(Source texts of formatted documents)
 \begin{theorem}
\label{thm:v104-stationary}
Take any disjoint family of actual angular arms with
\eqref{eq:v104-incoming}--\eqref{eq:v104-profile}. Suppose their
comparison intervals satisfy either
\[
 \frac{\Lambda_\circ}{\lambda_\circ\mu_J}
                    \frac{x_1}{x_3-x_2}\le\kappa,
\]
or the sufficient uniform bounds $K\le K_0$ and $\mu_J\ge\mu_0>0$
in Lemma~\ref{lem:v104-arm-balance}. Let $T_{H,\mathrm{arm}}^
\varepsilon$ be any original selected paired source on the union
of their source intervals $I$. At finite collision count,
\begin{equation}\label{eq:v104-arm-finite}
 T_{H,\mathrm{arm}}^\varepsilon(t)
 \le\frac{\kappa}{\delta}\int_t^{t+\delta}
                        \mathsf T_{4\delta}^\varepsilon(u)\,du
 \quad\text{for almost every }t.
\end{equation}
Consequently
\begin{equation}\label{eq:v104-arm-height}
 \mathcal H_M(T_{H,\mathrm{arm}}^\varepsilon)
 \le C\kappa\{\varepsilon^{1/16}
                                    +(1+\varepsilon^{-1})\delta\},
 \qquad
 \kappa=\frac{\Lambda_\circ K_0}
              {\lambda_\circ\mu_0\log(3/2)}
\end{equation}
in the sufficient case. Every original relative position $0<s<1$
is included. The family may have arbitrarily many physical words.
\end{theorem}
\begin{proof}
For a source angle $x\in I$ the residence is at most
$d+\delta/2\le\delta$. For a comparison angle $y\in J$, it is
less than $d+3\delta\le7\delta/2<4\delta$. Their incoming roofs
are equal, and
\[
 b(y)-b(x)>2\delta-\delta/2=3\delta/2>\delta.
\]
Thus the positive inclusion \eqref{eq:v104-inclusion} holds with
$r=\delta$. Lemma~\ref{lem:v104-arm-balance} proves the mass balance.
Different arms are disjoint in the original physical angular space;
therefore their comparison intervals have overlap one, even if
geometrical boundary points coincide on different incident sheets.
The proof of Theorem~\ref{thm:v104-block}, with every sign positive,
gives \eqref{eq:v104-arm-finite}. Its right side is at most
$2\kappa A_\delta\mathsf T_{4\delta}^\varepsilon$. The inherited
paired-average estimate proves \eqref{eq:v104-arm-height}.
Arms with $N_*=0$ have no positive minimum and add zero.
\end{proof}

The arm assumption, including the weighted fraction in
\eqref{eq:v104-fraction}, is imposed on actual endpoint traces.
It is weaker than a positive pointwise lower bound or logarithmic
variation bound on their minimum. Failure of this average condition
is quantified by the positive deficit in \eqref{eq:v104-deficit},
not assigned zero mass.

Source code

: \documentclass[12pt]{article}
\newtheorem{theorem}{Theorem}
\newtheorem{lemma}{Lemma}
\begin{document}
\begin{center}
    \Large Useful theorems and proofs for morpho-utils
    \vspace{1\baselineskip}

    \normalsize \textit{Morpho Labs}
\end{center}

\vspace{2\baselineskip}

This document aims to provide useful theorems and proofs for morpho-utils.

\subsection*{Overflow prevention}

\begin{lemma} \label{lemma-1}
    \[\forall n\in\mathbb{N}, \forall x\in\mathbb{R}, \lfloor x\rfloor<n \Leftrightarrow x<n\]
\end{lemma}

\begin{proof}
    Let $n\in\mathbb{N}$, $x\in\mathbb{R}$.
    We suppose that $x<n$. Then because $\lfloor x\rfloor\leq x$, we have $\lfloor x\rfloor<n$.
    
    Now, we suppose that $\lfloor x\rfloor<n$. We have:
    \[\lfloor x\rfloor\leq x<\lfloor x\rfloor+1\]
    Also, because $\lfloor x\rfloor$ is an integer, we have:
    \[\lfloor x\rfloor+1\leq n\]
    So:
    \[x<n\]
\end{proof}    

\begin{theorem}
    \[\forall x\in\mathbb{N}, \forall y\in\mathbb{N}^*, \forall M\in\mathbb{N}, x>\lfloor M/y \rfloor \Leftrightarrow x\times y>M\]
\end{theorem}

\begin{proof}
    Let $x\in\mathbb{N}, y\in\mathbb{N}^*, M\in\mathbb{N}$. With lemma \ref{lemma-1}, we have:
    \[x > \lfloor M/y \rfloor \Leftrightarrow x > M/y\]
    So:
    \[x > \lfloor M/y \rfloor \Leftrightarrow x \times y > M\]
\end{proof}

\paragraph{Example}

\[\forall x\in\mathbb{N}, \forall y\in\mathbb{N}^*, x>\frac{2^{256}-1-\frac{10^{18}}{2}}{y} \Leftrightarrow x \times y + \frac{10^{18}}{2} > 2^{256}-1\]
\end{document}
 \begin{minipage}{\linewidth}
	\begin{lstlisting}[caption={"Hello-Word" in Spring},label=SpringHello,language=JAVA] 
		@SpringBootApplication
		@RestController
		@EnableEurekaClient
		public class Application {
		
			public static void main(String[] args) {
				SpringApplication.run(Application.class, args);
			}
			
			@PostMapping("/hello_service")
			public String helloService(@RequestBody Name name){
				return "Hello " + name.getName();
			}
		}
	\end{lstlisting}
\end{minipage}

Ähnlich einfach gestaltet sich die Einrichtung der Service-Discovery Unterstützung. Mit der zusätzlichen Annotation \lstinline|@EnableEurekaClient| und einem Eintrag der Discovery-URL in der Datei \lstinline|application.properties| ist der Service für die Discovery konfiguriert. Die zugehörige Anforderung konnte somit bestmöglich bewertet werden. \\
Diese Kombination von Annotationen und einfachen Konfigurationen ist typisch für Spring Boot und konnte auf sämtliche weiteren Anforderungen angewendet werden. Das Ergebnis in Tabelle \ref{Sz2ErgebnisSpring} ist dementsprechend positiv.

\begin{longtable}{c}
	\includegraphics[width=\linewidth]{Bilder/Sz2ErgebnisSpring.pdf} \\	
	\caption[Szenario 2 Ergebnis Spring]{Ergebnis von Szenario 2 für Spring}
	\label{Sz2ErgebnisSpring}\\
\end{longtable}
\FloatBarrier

Instructions to follow.
Return exactly, and only, the lines above starting at the line that contains "paired-average estimate proves" and ending at the line that contains "This document aims".

Your response.
paired-average estimate proves \eqref{eq:v104-arm-height}.
Arms with $N_*=0$ have no positive minimum and add zero.
\end{proof}

The arm assumption, including the weighted fraction in
\eqref{eq:v104-fraction}, is imposed on actual endpoint traces.
It is weaker than a positive pointwise lower bound or logarithmic
variation bound on their minimum. Failure of this average condition
is quantified by the positive deficit in \eqref{eq:v104-deficit},
not assigned zero mass.

Source code

: \documentclass[12pt]{article}
\newtheorem{theorem}{Theorem}
\newtheorem{lemma}{Lemma}
\begin{document}
\begin{center}
    \Large Useful theorems and proofs for morpho-utils
    \vspace{1\baselineskip}

    \normalsize \textit{Morpho Labs}
\end{center}

\vspace{2\baselineskip}

This document aims to provide useful theorems and proofs for morpho-utils.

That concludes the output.